Let $G$ be a discontinuous group (this means that it acts discontinuously with finite stabilizers) of homeomorphisms of a simply connected, locally compact metric space $X$. Let $p:X\rightarrow X/G$ be the orbit map. Choose a base point $x_0\in X$ and let $\pi_1(X/G,p(x_0))$ be the fundamental group of $X/G$.
Define $\phi:G\rightarrow \pi_1(X/G,p(x_0))$ as follows - for any $g\in G$ let $\alpha$ be a path from $x_0$ to $g(x_0)$. Send $g$ to the homotopy class of loops $p\circ\alpha$, that is $\langle p\circ\alpha\rangle$. This map is independent of the choice of path as $X$ is simply connected.
I am having trouble proving that it is a group homomorphism.

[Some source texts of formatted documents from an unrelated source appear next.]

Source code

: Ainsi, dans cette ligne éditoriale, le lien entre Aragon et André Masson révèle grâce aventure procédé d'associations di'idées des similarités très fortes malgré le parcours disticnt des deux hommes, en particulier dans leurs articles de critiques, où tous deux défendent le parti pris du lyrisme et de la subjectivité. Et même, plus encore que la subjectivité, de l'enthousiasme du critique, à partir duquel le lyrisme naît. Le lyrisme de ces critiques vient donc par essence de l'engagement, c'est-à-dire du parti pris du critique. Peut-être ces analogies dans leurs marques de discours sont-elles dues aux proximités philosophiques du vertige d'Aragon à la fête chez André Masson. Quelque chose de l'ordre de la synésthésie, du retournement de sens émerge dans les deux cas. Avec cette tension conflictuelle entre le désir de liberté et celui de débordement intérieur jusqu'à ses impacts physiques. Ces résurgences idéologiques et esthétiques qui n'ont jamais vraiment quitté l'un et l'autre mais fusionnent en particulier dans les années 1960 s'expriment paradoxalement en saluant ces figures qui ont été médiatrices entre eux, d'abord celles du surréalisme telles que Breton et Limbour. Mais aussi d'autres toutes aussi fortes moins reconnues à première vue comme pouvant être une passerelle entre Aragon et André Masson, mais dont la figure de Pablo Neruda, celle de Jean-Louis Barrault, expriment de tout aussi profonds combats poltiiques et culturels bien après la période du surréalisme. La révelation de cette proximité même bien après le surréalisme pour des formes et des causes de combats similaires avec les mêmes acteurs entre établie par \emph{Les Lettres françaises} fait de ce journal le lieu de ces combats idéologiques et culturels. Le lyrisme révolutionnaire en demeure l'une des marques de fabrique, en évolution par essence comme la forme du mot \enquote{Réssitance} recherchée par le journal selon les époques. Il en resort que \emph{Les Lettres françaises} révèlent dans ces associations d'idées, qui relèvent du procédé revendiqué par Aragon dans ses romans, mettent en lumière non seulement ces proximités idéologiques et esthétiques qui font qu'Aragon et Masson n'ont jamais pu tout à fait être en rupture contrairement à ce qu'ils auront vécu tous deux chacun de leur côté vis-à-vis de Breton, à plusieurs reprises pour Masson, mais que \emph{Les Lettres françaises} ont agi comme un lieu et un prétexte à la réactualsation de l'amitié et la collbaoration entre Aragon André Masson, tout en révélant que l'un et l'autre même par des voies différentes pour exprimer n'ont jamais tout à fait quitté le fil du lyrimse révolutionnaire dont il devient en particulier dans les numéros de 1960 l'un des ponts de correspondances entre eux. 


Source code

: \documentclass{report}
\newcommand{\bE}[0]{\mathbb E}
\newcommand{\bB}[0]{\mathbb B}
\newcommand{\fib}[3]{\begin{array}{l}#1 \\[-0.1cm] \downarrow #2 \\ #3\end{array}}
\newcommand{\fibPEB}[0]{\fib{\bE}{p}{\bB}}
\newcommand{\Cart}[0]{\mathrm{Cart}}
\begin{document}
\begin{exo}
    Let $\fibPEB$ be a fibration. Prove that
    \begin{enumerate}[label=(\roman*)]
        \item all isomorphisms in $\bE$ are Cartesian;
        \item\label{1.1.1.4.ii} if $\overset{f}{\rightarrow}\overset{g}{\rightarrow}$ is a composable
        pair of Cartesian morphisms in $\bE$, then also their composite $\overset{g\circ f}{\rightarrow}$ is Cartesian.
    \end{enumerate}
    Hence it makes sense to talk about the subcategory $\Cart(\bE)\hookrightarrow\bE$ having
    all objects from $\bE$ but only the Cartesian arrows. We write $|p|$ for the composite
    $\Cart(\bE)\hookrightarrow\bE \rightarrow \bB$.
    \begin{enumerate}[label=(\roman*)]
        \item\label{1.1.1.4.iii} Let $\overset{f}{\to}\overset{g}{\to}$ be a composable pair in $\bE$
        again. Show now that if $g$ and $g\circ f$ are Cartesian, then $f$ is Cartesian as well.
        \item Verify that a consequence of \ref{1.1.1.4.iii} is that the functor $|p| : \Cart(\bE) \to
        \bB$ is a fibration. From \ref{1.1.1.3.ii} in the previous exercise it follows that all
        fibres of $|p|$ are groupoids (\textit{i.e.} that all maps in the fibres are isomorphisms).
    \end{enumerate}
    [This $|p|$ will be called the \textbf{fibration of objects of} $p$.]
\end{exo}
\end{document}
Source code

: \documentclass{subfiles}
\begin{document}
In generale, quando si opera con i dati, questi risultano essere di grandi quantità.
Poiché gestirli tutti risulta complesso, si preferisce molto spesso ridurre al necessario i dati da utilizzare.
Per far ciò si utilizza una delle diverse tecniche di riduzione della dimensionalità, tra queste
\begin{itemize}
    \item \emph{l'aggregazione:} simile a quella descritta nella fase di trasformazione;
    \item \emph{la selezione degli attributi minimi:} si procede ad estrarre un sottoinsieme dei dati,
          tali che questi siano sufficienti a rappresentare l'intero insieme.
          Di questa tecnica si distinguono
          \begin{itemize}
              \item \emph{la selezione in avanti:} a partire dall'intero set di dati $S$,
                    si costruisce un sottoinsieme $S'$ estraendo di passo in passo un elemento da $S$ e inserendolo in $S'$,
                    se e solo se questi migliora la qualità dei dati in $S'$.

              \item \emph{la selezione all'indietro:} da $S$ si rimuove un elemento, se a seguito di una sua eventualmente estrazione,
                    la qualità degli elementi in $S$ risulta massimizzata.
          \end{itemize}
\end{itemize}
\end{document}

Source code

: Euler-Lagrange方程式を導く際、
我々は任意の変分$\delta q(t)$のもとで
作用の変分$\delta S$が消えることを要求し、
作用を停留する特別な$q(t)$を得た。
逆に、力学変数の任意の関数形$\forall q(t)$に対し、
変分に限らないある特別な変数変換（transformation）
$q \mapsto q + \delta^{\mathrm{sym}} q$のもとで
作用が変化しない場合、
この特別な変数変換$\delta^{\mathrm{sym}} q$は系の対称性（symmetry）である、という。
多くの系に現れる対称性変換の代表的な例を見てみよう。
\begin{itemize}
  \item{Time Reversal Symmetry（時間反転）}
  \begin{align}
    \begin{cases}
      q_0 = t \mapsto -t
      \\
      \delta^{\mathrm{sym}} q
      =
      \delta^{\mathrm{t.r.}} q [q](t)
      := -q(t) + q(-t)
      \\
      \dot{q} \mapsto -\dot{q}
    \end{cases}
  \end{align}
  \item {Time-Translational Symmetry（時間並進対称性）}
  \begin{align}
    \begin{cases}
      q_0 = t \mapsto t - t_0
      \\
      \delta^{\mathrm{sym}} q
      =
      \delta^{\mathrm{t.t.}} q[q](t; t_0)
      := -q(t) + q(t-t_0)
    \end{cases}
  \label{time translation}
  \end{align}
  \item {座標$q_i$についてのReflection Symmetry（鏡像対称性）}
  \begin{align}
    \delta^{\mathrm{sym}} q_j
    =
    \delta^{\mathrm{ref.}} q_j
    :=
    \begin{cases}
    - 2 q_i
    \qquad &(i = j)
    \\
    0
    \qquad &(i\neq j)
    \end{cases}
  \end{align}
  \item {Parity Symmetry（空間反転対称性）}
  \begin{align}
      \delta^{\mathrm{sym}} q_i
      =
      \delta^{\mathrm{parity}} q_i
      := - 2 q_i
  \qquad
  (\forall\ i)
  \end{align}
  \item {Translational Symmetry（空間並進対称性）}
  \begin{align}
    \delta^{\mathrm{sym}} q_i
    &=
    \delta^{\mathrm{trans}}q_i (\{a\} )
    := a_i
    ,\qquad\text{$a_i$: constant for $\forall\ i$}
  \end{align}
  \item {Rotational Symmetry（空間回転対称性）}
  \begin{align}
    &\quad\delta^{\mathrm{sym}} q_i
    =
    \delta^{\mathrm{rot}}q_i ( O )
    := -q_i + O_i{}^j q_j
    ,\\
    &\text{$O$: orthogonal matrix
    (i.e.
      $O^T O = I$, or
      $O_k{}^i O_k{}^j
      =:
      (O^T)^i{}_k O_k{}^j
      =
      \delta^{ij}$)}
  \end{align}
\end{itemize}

If $g_1,g_2\in G$ then let $\gamma_1$ be a path from $x_0$ to $g_1(x_0)$ and $\gamma_2$ be a path from $x_0$ to $g_2(x_0)$ then $\gamma_1*g_1\circ\gamma_2$ is a path from $x_0$ to $g_1\circ g_2(x_0)$. So ,$$\phi(g_1\circ g_2)=\langle p \circ (\gamma_1*g_1\circ\gamma_2)\rangle=\langle (p \circ \gamma_1)*(p\circ g_1\circ\gamma_2)\rangle$$
But I am not sure where to go from here. The next step should be to say this is equal to $ \langle p\circ\gamma_1\rangle\langle p\circ\gamma_2\rangle$. Now obviously $g_1\circ\gamma_2$ is homotopic to $\gamma_2$ and both project to loops based at $p(x_0)$. I know that these loops are homotopic in $X/G$ however why are they path homotopic?
Thanks!
They are not only path homotopic, they are the same curve as $p\circ g_1 = p$ by definition of $X/G$. So $$p\circ g_1\circ\gamma_2 = p\circ\gamma_2 = \phi(g_2).$$